Marsanne is the source of some of the Rhône Valley's greatest white wines, but is (perhaps owing to the rarity of white wine from this region) a relatively obscure white wine grape as far as the wine-buying public at large is concerned. It is the Falstaff of white wine grapes: its wine is fat, deeply colored, easy to enjoy, and high in alcohol so it might get in you Falstaffian trouble if you drink too much of it.
Marsanne is likely native to the northern Rhône Valley, but is planted widely across southern France. It is increasing in acreage under vine in the United States, and is revered in Australia, where some of the world's oldest Marsanne vines are still producing grapes.

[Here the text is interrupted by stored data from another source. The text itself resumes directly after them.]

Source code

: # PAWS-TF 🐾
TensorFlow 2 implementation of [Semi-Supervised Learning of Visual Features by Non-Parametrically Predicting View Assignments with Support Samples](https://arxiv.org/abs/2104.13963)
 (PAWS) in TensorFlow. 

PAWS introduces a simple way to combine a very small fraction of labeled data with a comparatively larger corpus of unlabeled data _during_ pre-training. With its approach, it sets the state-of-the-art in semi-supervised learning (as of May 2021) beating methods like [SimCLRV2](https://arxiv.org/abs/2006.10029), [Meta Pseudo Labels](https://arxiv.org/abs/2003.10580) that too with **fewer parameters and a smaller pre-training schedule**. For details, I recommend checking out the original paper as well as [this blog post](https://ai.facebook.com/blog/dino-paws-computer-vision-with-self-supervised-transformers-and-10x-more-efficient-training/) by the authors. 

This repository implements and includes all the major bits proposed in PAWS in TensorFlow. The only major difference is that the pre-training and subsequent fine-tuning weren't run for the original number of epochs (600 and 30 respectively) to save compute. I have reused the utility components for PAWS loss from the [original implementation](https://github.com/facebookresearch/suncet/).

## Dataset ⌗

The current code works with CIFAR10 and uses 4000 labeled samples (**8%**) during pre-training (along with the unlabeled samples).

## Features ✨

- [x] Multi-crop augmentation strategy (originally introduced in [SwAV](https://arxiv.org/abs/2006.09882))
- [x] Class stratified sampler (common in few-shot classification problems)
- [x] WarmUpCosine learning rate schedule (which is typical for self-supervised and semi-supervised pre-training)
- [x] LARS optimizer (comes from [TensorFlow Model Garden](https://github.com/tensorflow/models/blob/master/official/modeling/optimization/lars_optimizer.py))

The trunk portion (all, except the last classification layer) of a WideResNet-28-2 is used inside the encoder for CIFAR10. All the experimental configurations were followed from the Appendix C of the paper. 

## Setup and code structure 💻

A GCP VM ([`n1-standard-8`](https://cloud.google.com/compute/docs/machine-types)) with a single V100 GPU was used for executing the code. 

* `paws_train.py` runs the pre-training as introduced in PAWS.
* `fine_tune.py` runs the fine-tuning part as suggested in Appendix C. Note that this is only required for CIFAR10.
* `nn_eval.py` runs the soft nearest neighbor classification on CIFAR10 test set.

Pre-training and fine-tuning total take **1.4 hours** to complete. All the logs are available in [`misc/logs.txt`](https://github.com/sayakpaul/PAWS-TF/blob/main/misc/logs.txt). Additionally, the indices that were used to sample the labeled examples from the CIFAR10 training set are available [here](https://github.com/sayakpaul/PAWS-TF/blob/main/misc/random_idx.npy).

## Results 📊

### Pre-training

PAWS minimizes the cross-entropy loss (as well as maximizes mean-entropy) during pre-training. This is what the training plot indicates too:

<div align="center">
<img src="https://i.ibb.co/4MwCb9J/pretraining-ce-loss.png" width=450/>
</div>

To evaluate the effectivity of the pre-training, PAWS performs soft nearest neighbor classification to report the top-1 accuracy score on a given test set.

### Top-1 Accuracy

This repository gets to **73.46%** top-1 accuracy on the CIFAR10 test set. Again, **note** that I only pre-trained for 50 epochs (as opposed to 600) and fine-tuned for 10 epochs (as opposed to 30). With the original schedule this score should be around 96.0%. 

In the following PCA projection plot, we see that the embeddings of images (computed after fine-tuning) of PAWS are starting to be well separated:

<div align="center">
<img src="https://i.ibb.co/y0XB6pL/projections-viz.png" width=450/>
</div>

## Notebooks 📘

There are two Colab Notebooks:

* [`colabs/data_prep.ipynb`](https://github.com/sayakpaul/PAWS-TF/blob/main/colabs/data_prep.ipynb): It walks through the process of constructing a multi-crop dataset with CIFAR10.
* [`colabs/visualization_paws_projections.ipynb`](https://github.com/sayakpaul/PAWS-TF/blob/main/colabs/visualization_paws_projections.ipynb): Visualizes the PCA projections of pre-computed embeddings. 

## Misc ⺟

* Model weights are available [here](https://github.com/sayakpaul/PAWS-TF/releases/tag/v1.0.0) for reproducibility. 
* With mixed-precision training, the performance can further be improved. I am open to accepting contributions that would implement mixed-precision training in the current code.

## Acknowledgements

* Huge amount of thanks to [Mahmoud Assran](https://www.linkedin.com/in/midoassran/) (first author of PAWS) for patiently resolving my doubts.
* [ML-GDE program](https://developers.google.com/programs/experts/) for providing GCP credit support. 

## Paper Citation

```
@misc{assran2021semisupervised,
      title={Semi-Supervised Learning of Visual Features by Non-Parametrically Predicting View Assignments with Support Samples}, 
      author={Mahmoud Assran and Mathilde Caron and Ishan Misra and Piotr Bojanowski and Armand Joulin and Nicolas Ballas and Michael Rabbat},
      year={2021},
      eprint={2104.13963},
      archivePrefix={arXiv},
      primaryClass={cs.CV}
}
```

It has aromatic elements that can include almonds, caramel, honeysuckle, unroasted hazelnuts, and pineapple; flavors include caramel, honey, marzipan, pineapples, plums, saffron. Marsanne is a high-yielding vine, whose grapes possess naturally high grape sugar and relatively low acidity. It is traditionally blended with Roussanne, which has pronounced acidity, to achieve more depth (and to broaden Roussanne...). It is also commonly blended with Viognier and Vermentino (which is known in southern France as Rolle).
Marsanne with Food
Chicken, lobster, pork, smoked trout, pâté, risotto, braised endive, fennel, curry, rich-ish cheese.